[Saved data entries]
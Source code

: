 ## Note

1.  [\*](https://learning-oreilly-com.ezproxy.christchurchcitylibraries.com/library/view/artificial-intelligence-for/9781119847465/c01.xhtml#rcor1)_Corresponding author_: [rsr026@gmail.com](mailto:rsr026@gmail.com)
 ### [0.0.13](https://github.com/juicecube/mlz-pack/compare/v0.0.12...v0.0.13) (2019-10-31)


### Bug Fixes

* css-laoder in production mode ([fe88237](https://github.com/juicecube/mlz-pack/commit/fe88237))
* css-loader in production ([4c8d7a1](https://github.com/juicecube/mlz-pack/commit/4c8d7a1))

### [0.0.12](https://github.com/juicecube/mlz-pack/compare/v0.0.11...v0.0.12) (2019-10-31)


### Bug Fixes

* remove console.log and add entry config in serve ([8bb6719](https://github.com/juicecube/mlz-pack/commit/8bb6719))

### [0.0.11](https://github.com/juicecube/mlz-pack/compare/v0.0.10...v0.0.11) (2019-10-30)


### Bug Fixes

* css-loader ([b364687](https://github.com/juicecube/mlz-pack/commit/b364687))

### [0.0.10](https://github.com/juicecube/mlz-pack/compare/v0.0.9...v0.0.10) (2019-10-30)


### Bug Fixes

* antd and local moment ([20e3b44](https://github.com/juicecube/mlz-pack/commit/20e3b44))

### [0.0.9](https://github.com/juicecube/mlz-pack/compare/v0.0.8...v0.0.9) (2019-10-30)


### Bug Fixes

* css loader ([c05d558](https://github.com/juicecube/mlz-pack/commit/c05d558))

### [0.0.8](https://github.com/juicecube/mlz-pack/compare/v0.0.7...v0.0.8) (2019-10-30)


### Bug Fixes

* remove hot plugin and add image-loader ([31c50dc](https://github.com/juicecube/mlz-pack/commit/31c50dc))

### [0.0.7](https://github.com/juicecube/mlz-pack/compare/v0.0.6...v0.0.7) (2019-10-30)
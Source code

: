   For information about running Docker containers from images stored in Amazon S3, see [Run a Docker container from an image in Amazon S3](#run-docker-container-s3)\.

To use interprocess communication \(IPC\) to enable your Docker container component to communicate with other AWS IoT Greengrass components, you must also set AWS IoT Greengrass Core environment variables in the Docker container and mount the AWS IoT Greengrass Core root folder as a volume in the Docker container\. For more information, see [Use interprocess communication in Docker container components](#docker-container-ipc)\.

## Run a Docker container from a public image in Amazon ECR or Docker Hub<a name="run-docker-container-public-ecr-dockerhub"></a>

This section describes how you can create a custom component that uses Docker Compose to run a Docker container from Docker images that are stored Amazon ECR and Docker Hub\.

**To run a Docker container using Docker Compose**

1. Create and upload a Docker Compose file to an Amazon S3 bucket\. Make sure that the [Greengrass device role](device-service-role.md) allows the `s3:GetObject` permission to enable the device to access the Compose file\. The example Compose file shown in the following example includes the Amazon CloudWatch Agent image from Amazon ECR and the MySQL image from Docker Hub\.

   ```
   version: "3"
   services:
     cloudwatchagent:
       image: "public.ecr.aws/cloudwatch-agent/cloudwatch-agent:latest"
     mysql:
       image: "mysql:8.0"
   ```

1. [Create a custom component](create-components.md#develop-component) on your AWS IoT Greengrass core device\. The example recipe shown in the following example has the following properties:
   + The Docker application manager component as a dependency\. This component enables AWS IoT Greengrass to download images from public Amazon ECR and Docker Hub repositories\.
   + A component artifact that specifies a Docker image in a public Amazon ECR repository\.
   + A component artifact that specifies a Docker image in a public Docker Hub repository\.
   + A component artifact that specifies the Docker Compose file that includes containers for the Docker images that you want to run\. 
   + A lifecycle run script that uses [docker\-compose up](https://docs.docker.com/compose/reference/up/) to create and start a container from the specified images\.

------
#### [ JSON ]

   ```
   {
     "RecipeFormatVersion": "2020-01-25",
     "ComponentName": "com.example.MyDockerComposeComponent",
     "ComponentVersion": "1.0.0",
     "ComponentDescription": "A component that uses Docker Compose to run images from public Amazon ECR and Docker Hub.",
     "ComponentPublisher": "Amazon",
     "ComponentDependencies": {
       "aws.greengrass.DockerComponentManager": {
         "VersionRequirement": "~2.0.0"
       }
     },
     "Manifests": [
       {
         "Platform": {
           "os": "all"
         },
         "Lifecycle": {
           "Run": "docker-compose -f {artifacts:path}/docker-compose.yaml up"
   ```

**Task brief:** Every line that holds the string "device" must be copied from the records above.

**Response to the task:**
1. Create and upload a Docker Compose file to an Amazon S3 bucket\. Make sure that the [Greengrass device role](device-service-role.md) allows the `s3:GetObject` permission to enable the device to access the Compose file\. The example Compose file shown in the following example includes the Amazon CloudWatch Agent image from Amazon ECR and the MySQL image from Docker Hub\.
1. [Create a custom component](create-components.md#develop-component) on your AWS IoT Greengrass core device\. The example recipe shown in the following example has the following properties:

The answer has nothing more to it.